Because FMD continues to be a serious concern, it is essential to continue to research treatment and prevention. So PIADC has their hands full with real work, that’s thoroughly proven to exist, and would scarcely have time or staff available for fanciful projects like creating hybrid monsters or unleashing disease outbreaks on American civilians for their own amusement. And when it comes to Michael Carroll and his claims of Lyme and other diseases? Lyme disease predates written human history; its bacterium was even discovered in Ötzi (also known as the Iceman), the ice mummy who died in the Alps 5,300 years ago. Carroll’s claims are clearly at variance with the known histories of these diseases.

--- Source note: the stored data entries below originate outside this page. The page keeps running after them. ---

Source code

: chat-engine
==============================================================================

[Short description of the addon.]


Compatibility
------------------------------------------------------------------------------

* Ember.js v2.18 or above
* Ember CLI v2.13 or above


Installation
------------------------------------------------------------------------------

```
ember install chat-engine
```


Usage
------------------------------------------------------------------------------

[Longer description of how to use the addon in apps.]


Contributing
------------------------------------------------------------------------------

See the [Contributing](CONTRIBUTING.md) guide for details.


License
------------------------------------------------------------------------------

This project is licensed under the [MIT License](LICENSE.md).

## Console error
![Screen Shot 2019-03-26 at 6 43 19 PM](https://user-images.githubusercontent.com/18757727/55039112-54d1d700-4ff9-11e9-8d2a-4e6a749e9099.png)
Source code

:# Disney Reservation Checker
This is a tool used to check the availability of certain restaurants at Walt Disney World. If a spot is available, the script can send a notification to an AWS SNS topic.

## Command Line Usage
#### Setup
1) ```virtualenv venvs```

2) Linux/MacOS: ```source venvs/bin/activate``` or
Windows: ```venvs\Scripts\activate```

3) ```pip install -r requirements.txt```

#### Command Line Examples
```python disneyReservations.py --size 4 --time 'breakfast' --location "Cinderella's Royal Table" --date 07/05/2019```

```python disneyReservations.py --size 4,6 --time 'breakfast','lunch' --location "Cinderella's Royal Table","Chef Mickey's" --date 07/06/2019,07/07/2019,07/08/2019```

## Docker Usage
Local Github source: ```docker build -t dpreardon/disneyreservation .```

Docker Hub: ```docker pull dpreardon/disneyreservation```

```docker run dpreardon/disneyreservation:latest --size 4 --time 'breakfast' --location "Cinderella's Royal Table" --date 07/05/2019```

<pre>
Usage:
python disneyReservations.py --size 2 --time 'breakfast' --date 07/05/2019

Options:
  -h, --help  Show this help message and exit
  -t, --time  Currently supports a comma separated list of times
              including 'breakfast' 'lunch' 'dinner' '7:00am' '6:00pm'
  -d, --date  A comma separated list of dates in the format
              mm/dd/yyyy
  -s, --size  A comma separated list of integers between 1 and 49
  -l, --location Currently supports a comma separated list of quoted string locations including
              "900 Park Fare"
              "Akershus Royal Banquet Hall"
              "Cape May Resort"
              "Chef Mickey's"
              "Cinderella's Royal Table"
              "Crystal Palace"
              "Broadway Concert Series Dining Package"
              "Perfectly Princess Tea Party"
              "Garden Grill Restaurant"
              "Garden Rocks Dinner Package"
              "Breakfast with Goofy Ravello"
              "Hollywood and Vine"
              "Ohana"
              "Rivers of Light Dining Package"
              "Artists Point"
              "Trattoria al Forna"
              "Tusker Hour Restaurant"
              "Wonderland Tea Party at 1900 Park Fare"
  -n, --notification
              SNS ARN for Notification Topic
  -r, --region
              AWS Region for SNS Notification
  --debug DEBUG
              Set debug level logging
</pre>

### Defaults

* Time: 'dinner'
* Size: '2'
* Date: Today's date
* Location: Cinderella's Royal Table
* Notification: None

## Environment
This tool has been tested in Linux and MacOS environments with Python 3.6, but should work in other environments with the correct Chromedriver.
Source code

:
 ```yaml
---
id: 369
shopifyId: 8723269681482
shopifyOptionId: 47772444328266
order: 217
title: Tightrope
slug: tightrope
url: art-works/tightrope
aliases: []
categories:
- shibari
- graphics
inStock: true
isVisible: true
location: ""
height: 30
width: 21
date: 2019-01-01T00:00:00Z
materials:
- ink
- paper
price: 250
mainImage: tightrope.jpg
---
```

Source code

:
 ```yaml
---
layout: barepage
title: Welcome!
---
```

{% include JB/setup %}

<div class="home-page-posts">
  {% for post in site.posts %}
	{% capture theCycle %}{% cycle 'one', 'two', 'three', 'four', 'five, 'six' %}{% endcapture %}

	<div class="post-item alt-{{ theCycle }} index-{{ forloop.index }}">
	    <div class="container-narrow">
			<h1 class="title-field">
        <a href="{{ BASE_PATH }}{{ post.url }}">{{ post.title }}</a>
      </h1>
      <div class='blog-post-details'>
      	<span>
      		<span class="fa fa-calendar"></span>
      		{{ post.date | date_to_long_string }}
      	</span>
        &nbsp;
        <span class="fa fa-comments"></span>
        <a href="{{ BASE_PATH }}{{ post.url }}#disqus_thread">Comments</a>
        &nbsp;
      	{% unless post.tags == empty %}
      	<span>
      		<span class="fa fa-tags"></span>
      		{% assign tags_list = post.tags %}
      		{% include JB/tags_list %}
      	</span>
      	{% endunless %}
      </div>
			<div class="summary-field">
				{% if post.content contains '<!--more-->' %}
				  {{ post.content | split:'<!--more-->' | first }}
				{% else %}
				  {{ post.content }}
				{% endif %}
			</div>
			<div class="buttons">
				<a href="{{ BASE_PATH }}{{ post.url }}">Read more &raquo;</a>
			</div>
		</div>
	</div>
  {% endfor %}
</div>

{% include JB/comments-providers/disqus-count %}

And when it comes right down to it, there is little secrecy at PIADC. The facility is well known, listed in the telephone directory, and shown on public map databases. The microbiologists and other scientists who work there are listed on their website, and they publish the research in scientific journals. A lot of them are from Yale University and the University of Connecticut. Many of them discuss their current projects on their pages at the PIADC website. Want to know what really goes on at PIADC? Email and ask any of the scientists who work there, using their contact links. You could choose to decide that they’re lying, but since their publications verify their work, you’d have a hard time proving it to anyone.
But just because there’s not a lot of secrecy about the island, that doesn’t mean it’s easy to get there. To maximize the containment of diseases and minimize any risk of anything getting out, access to the island is strictly controlled and visitors are seldom permitted. This is why Jesse Ventura and his camera crew were not allowed to simply roll up to the island and go blustering about, not because the scientists are secretly breeding hybrid monkey soldiers, or whatever it is that Ventura suspected.
In addition, the events of 9/11 drew increased attention to the security at PIADC. It’s possible that some terrorists could break in, steal a disease agent, and wreak havoc on the American economy by spreading FMD or another disease. There was even a highly publicized strike by maintenance workers on the island in 2002, and since security can’t be maintained without maintenance, the striking workers were immediately fired and replaced—which highlighted another security problem: vulnerability to work stoppages. Security has been tightened since 9/11, while at the same time, containment technology has been improving to the point that the isolated location on an island really isn’t needed anymore. So it appears that the future of the PIADC will be to move to a new, modernized location in Kansas where the additional physical space and improved access will allow construction of a BSL-4 (biosafety level 4) facility. Level 4 is the highest level of safety, which simply wasn’t possible at Plum Island’s small and aging facilities.